What Does a Topographic Map Show?

A topographic map shows topography and features of the Earth's surface represented by various symbols, according to the University of Mount Union. The most common symbol of a topographic map is a contour line, which designates changes in elevation from one point to another. Contour lines that are close together represent steep slopes, and more gradual slopes are indicated by lines that are farther apart.

Topographic maps represent three-dimensional forms in two dimensions on paper. Idaho State University explains that the legend of a topographic map indicates the location of the quadrangle, coordinates and minute-to-second designations. The revision date of the map reveals when the map was last updated. Major geographic landforms may not change, but smaller-scale features can alter their landforms within years.

Symbols of a topographic map show forests, vegetation, political boundaries, roads, buildings, railroads, transmission lines, mines, caves, coastal features, rivers, lakes, dams and swamps.
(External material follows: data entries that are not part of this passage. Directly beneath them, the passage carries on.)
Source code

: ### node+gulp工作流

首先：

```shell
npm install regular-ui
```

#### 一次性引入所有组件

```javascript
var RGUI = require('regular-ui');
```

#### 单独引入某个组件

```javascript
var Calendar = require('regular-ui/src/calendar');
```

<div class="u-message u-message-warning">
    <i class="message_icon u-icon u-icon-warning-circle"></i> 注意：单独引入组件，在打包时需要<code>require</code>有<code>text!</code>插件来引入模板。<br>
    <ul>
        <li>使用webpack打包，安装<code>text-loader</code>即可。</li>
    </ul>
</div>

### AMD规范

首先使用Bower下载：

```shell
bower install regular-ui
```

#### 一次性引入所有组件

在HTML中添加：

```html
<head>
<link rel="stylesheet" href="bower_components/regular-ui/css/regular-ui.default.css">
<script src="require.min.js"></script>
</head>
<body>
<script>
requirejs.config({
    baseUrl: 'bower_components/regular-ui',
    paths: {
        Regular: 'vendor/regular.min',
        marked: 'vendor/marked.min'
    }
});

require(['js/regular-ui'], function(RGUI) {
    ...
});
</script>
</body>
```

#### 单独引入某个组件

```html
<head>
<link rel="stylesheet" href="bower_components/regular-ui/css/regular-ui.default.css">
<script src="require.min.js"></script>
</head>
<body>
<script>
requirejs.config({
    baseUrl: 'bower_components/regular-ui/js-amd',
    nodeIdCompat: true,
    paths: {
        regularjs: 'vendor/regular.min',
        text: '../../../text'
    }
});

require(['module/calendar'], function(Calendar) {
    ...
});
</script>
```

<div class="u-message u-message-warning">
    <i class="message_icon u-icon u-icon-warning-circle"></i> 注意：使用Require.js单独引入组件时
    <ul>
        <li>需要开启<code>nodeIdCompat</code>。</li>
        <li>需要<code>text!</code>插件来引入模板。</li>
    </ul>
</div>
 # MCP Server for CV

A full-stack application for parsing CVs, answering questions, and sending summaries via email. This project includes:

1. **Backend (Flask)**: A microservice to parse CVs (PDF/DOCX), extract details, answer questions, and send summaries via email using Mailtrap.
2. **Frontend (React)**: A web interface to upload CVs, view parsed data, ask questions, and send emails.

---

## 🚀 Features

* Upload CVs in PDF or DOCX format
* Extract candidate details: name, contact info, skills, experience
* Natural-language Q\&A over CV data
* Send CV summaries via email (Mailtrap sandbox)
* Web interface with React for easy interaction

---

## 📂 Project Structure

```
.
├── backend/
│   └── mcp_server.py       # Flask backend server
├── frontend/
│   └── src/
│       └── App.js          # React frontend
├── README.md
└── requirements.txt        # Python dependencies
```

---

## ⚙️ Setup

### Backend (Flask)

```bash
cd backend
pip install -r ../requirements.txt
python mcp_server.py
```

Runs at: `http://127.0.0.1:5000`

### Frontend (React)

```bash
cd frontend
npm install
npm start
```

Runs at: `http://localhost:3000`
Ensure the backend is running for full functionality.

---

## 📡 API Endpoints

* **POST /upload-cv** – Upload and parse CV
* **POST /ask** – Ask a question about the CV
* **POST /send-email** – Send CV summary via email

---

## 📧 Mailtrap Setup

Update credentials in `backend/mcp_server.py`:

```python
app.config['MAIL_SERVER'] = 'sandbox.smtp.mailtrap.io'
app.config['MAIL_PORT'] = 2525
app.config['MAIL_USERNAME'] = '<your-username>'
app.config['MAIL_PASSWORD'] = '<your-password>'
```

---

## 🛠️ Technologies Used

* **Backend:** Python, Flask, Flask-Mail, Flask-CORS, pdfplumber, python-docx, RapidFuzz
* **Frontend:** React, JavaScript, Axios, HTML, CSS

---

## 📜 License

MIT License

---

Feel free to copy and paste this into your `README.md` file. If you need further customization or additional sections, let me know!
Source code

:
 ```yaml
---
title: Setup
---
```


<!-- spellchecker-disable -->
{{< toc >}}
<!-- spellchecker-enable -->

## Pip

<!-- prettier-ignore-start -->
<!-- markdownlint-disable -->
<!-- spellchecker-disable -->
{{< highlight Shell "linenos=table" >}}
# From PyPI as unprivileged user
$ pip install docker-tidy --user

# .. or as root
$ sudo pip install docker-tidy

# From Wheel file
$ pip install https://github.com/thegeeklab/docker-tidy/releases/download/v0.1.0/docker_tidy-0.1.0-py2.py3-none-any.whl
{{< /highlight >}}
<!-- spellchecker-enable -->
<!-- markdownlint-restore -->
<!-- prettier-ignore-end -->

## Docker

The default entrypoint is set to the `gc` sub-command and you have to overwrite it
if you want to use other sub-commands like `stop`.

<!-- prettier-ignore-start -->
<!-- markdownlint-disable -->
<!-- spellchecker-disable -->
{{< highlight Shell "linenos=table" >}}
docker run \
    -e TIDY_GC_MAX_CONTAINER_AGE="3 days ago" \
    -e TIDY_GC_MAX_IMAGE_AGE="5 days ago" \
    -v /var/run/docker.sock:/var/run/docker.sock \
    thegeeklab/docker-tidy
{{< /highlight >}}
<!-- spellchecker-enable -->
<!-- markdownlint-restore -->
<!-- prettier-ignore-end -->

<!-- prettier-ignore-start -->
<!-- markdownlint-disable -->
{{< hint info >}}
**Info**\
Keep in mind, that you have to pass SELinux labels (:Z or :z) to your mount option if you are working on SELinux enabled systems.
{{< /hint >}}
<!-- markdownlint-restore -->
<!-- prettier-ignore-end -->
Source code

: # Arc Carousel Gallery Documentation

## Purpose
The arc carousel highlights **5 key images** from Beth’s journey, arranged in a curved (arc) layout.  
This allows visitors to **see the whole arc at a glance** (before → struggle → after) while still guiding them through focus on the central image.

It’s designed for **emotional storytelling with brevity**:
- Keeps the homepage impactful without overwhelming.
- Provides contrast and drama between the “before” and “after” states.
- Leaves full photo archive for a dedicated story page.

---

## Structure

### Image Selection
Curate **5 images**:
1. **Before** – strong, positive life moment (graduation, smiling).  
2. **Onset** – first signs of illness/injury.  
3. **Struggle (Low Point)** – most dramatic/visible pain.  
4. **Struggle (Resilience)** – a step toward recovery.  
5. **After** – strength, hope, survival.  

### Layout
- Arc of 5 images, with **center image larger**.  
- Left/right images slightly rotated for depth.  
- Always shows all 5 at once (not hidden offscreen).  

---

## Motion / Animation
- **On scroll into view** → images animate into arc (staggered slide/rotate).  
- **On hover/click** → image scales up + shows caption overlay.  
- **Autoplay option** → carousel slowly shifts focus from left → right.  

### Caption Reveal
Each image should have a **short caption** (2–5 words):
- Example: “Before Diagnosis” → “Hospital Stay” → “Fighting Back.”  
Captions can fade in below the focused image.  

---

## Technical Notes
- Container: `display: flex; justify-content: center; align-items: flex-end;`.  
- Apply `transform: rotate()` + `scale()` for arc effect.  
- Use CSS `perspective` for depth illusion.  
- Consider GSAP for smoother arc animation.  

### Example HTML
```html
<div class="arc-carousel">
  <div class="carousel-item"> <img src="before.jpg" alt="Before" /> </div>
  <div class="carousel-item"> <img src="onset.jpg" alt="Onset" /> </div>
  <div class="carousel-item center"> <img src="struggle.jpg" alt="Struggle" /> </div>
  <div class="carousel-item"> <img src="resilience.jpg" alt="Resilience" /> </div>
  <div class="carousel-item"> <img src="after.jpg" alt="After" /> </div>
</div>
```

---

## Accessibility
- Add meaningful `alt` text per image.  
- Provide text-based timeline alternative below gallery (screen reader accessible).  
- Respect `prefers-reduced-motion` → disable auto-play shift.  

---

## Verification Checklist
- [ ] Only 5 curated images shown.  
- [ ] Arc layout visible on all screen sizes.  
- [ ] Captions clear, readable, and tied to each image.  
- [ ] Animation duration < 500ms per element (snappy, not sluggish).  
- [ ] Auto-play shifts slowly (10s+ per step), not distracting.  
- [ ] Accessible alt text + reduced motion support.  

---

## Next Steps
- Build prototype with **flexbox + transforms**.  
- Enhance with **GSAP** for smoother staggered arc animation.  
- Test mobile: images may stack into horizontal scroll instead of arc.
The University of Wisconsin at Stevens Point explains that different symbols appear on newer maps versus older maps.

Topographic maps allow users to plan trips, events and projects. Builders, construction companies and mining companies utilize these maps to locate relevant areas for projects. Hikers, campers and rescue personnel need topographic maps to plan routes over the countryside. Trails.com explains that these types of maps have been around since the 1700s.